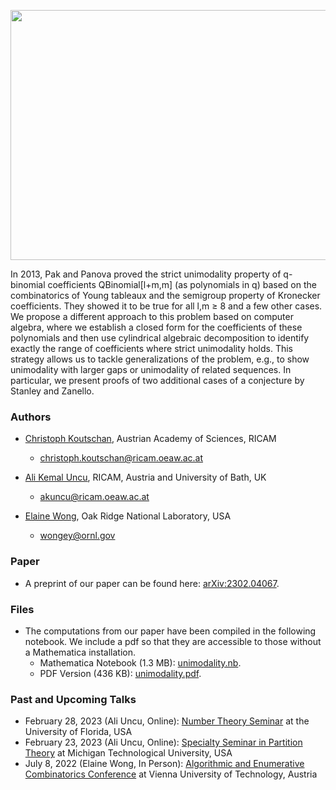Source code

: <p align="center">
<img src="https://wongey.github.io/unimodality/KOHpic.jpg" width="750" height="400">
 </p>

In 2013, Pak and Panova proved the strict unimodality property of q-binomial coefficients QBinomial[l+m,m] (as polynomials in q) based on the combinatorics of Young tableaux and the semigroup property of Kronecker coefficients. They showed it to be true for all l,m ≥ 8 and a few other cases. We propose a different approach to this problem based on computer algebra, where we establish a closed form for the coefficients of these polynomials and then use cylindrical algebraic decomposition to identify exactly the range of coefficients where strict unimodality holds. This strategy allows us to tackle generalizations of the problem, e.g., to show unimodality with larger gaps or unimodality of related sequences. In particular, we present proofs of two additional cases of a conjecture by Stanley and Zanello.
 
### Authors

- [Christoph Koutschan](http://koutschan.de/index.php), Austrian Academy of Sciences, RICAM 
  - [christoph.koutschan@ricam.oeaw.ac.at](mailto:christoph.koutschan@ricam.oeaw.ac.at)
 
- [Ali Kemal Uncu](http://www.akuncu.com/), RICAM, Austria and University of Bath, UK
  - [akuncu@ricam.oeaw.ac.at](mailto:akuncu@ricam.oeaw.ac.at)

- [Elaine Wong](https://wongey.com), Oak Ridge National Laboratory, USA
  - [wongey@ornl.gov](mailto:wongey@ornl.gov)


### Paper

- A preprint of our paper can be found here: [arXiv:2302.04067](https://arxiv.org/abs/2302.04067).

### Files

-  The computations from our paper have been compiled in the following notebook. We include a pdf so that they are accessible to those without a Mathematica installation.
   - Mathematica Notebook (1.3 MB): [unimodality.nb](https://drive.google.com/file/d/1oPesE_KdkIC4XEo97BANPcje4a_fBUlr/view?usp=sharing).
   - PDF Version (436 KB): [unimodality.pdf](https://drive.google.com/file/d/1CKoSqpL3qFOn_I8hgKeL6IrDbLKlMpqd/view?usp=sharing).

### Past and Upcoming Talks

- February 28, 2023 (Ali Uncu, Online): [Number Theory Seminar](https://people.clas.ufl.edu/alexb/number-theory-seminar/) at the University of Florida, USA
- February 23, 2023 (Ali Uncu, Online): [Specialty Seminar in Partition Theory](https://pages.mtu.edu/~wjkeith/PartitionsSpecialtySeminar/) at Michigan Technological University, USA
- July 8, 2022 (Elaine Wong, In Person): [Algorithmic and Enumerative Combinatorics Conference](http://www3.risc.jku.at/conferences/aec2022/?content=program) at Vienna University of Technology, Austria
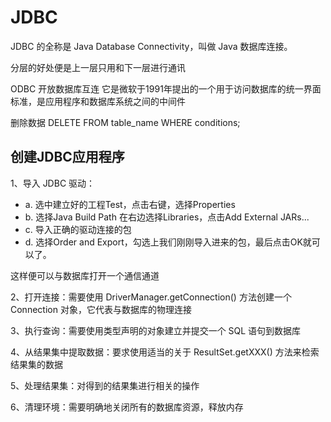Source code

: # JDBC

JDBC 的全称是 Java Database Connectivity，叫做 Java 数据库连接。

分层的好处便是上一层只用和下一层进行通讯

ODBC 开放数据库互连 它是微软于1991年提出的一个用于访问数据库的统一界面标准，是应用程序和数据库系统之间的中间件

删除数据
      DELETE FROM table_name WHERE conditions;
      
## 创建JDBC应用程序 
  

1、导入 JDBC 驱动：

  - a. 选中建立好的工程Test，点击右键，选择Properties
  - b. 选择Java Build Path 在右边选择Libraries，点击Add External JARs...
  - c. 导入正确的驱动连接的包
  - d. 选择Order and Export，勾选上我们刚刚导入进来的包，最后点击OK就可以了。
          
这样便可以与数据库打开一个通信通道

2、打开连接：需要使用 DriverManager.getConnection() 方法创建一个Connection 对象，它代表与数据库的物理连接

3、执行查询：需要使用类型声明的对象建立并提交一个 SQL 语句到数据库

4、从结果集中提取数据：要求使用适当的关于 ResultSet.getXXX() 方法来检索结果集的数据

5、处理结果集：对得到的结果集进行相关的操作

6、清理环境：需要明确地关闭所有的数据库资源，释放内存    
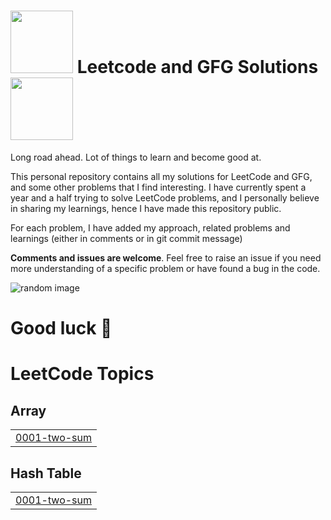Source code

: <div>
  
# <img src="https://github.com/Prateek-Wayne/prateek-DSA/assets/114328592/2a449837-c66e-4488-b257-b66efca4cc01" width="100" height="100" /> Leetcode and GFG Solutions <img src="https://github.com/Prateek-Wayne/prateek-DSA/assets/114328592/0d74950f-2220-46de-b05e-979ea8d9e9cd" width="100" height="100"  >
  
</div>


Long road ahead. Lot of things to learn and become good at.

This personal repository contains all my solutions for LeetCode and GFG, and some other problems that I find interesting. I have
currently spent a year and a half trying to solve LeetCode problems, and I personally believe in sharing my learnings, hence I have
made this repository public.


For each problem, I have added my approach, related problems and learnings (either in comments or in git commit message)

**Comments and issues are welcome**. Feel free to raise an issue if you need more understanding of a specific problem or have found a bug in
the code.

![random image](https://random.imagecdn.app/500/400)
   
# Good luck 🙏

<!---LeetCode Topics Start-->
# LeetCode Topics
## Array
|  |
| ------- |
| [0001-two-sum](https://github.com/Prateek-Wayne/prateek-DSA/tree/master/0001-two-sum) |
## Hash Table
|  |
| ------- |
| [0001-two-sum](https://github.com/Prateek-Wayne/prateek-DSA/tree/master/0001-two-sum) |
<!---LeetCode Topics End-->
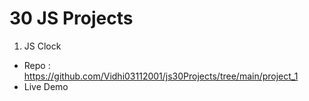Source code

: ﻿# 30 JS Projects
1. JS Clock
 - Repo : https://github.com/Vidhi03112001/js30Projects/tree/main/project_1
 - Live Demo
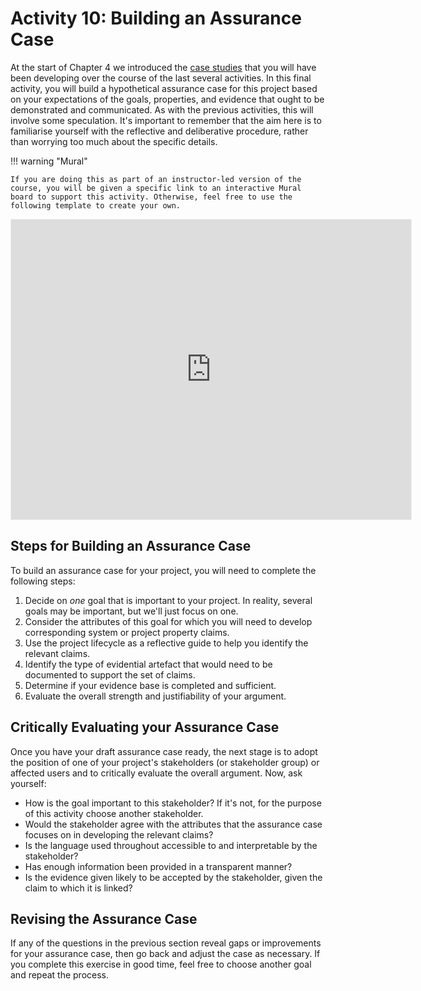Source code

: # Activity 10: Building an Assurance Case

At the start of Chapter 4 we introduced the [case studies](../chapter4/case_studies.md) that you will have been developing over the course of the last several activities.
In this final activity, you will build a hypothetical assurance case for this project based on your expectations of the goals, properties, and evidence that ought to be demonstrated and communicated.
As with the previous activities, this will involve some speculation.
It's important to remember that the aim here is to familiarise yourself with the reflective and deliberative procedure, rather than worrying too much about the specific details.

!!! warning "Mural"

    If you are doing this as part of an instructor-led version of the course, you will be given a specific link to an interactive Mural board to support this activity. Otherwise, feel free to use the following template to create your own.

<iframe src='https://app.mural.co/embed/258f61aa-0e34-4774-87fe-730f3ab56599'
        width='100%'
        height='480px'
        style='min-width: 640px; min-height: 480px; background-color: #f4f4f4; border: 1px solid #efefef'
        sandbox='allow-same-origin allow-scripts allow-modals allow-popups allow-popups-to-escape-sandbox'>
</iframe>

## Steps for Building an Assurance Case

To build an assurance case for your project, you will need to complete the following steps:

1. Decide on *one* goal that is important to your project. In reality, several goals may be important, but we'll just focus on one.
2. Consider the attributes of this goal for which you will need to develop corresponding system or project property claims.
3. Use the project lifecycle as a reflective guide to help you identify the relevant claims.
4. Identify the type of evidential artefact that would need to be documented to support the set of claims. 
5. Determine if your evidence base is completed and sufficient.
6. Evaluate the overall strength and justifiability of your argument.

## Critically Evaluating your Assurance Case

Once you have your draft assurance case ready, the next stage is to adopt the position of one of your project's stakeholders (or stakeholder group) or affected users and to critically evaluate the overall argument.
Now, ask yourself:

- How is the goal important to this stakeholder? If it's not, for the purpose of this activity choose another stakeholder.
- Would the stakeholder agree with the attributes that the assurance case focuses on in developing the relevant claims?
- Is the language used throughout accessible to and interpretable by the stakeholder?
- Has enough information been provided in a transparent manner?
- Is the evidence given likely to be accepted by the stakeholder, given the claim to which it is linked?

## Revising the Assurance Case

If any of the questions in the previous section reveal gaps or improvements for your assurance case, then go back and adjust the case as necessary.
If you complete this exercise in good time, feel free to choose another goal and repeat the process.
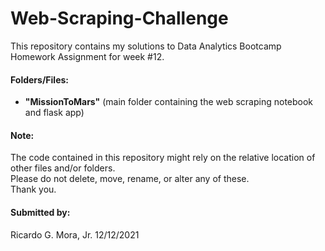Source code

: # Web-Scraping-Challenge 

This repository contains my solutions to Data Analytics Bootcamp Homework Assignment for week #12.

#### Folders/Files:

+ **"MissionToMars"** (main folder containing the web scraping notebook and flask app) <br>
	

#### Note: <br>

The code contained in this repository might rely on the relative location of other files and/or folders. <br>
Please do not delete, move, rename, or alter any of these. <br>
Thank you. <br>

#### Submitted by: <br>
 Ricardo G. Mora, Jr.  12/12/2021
# # # # # # #
▶ [What is being asked]
Go through the material and copy every line in which the word "another" occurs.

▶ [Answer section]
- How is the goal important to this stakeholder? If it's not, for the purpose of this activity choose another stakeholder.
If you complete this exercise in good time, feel free to choose another goal and repeat the process.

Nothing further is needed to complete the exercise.